Reputation: 37
Hej sharp minds!
I need your expert guidance in making some choices.
Situation is like this: 1. I have approx. 500 flat files containing from 100 to 50000 records that have to be processed. 2. Each record in the files mentioned above has to be replaced using value from the separate huge file (2-15Gb) containing 100-200 million entries.
So I thought to make the processing using multicores - one file per thread/fork.
Is that a good idea? Since each thread needs to read from same huge file? It's a bit of a problem loading it into memory do to the size? Using file::tie is an option, but is that working with threads/forks?
Need your advise how to proceed.
Thanks
Upvotes: 0
Views: 1193
Reputation: 20683
Yes, of course, using multiple cores for multi-threaded application is a good idea, because that's what those cores are for. Though it sounds like your problem involves heavy I/O, so, it might be that you will not use that much of CPU anyway.

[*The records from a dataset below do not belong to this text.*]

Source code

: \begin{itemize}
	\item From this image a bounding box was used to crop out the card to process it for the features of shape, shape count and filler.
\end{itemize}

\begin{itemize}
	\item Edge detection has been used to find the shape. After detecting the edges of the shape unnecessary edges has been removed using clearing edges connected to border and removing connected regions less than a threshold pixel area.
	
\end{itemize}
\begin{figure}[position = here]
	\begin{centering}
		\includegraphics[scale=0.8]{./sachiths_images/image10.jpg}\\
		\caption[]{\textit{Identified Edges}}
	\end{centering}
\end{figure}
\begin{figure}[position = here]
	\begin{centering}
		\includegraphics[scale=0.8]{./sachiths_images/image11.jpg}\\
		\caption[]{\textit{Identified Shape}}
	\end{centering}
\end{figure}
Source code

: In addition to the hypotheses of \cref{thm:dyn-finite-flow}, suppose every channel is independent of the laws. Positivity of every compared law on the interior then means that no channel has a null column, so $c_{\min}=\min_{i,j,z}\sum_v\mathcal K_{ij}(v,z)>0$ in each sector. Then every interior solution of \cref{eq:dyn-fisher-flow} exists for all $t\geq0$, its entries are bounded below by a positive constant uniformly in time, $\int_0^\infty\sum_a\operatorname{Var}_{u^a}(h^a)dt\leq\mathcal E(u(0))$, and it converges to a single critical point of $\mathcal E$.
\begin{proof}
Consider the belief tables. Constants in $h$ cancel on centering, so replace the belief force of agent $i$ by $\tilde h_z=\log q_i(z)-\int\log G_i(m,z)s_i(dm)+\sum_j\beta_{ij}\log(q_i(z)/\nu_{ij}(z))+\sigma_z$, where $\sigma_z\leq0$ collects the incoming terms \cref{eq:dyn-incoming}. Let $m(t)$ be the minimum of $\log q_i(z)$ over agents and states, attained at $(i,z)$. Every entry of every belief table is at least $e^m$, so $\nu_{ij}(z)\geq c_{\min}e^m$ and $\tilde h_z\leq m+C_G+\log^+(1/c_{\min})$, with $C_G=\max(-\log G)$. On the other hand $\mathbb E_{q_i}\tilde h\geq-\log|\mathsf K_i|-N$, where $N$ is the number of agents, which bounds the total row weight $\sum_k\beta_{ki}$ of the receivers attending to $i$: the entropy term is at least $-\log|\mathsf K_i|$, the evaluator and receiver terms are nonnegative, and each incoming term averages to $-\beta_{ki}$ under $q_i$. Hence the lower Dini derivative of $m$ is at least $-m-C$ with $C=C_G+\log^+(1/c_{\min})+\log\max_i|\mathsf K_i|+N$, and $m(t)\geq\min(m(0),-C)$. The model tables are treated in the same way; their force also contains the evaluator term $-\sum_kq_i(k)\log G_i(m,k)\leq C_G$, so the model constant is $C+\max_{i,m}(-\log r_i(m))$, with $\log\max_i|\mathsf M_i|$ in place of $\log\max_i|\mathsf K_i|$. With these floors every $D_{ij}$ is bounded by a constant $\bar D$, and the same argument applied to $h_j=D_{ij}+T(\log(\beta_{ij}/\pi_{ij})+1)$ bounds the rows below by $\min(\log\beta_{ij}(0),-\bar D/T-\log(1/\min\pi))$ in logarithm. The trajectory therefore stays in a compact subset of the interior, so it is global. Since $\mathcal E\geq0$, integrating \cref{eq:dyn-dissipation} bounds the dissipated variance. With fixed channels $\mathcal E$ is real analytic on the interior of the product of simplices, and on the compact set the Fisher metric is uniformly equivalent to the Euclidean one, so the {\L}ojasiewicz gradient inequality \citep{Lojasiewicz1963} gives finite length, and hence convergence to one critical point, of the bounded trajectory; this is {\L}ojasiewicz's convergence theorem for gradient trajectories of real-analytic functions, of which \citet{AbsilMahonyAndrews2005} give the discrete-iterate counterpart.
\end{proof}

Also since you are only going to read that big file, tie
should work perfectly. I haven't heard of problems with that. But if you are going to search that big file for each record in your smaller files, then I guess it would take you a long time despite of the number of threads you use. If data from big file can be indexed based on some key, then I would advice to put it in some NoSQL databse and access it from your program. That would probably speed up your task even more than using multiple threads/cores.
Upvotes: 2